Apple’s 3-year-old bug bounty program has finally, officially expanded to accept bug submissions from other Apple ecosystem platforms, including MacOS. The technology company announced its plans for the expansion just a few months ago, during the Black Hat cybersecurity conference. Apple appears to have launched the expansion of its Security Bounty program on Thursday, December 19, via a new webpage published on its site that provides further details on the updated program.

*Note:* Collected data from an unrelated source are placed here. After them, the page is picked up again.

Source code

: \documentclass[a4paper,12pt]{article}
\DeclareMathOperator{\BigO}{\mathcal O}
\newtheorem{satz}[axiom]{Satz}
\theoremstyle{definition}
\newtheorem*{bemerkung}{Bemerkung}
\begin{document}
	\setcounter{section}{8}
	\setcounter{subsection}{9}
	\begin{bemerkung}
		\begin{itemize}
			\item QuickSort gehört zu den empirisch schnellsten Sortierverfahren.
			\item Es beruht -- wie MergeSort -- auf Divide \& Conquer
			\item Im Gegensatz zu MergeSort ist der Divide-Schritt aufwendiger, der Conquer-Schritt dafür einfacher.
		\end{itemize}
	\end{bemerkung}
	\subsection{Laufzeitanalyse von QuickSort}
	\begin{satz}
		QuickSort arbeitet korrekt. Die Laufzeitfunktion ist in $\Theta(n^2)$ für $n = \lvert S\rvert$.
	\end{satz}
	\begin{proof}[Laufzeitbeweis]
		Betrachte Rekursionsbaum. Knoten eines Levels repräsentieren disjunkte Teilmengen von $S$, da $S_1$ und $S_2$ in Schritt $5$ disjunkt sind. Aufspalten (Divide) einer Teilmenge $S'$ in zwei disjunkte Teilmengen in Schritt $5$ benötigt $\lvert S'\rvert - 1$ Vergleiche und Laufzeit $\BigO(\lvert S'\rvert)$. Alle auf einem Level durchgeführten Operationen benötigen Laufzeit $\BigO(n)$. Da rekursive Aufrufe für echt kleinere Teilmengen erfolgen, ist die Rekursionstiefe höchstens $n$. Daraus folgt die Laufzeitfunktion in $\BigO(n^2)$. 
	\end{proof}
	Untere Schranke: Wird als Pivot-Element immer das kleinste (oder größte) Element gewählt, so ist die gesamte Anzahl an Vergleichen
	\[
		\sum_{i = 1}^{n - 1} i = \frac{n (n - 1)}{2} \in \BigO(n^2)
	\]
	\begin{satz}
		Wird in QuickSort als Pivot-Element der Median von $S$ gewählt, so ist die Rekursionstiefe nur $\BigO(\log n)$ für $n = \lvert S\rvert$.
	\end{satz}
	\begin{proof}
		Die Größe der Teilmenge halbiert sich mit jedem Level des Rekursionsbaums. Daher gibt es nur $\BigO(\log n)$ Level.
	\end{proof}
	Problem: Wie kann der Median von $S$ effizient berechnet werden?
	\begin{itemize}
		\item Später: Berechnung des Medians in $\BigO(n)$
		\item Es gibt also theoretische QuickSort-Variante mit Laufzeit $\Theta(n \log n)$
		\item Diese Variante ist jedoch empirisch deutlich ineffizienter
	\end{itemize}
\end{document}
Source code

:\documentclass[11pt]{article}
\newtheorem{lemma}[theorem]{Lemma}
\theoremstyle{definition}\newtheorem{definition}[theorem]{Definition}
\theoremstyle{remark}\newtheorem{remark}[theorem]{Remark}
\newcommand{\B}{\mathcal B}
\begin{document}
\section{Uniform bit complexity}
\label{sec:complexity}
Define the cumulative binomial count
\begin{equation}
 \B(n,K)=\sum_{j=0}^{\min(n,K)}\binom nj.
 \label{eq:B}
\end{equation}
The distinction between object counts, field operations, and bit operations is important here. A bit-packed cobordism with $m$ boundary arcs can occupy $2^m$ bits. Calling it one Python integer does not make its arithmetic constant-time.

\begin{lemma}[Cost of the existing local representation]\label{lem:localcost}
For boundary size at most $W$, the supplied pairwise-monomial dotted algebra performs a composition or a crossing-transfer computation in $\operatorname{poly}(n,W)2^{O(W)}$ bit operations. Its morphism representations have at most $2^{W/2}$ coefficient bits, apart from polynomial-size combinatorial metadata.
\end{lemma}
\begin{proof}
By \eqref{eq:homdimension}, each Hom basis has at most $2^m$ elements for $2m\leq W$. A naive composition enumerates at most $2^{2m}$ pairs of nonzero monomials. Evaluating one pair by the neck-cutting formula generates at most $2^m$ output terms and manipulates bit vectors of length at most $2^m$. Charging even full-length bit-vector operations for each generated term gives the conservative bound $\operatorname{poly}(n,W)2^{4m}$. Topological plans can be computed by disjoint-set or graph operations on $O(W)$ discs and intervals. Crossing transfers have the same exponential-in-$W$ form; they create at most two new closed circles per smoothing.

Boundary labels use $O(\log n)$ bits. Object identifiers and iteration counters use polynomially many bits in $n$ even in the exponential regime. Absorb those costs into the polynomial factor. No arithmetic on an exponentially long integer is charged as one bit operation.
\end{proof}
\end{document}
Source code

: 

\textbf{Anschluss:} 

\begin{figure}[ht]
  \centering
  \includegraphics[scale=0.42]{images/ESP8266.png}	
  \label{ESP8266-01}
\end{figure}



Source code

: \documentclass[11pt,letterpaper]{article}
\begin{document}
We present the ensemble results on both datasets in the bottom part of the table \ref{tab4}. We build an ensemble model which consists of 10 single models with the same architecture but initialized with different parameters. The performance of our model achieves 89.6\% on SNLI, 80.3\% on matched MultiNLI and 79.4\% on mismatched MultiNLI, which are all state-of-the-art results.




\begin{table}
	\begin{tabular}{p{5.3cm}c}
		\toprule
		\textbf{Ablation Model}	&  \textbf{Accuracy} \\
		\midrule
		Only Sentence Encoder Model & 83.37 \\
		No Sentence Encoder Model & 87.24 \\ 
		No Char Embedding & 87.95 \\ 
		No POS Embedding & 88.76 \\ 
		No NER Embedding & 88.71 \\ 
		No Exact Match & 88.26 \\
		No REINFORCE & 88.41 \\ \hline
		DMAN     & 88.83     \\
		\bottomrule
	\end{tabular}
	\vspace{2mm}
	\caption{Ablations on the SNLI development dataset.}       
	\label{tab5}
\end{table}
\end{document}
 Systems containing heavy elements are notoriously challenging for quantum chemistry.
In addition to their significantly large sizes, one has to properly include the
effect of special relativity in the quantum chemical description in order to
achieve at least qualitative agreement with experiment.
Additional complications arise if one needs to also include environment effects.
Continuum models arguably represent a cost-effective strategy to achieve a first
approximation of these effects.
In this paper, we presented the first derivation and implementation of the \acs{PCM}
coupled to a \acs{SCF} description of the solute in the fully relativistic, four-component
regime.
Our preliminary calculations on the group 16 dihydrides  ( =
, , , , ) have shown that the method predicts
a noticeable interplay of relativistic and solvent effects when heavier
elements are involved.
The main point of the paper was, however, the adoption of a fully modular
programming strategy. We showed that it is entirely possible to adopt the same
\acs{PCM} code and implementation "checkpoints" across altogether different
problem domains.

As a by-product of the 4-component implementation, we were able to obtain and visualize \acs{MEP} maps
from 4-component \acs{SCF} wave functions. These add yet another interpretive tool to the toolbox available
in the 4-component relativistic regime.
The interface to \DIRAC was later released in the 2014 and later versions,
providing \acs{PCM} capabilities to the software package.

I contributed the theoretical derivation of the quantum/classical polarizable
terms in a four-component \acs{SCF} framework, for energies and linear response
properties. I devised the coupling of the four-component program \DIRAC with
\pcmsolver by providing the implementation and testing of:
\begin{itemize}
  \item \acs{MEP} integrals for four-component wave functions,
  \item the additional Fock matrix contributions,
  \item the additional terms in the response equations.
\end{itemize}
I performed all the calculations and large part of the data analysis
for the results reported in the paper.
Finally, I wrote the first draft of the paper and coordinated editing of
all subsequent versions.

The Apple Security Bounty program is essentially a program in which Apple incentivizes security researchers to find bugs in Apple’s various operating systems and report them to the company in exchange for a pretty sizable monetary reward. As ZDNet notes, when the program was first launched in 2016, it only accepted bug reports for iOS bugs from certain researchers who had been invited to participate in the program. But as of this week, the Security Bounty program has officially expanded to not only accept MacOS bugs, but also bugs from other Apple operating systems, and it now allows the participation of all security researchers.
The newly published webpage on Apple’s website provides details on the current iteration of the Security Bounty program, including eligibility guidelines, bounty categories (and their associated maximum rewards), and instructions on how to submit a bug report. There’s even a separate page that lists example payouts for different kinds of bugs.
In addition to MacOS bugs, the program officially accepts bug reports for iOS, iPadOS, tvOS, and WatchOS. There doesn’t appear to be any MacOS specific-guidelines for submitting bug reports about it, but generally speaking, in order to be eligible for a bounty, researchers must follow three main guidelines:
- You have to be the first one to report the bug to Apple Product Security.
- A report must be submitted and it should be “clear” and contain “a working exploit.”
- You can’t publicize the bug until “Apple releases the security advisory for the report.”
It’s also worth noting that if the bug has “significant impact to users,” Apple will still take it into consideration for a bounty payment even if it doesn’t “fit the published bounty categories.” Also, the bounties themselves aren’t tiny. In fact, the smallest example payout listed was $25,000 and the largest payout appears to be $1 million.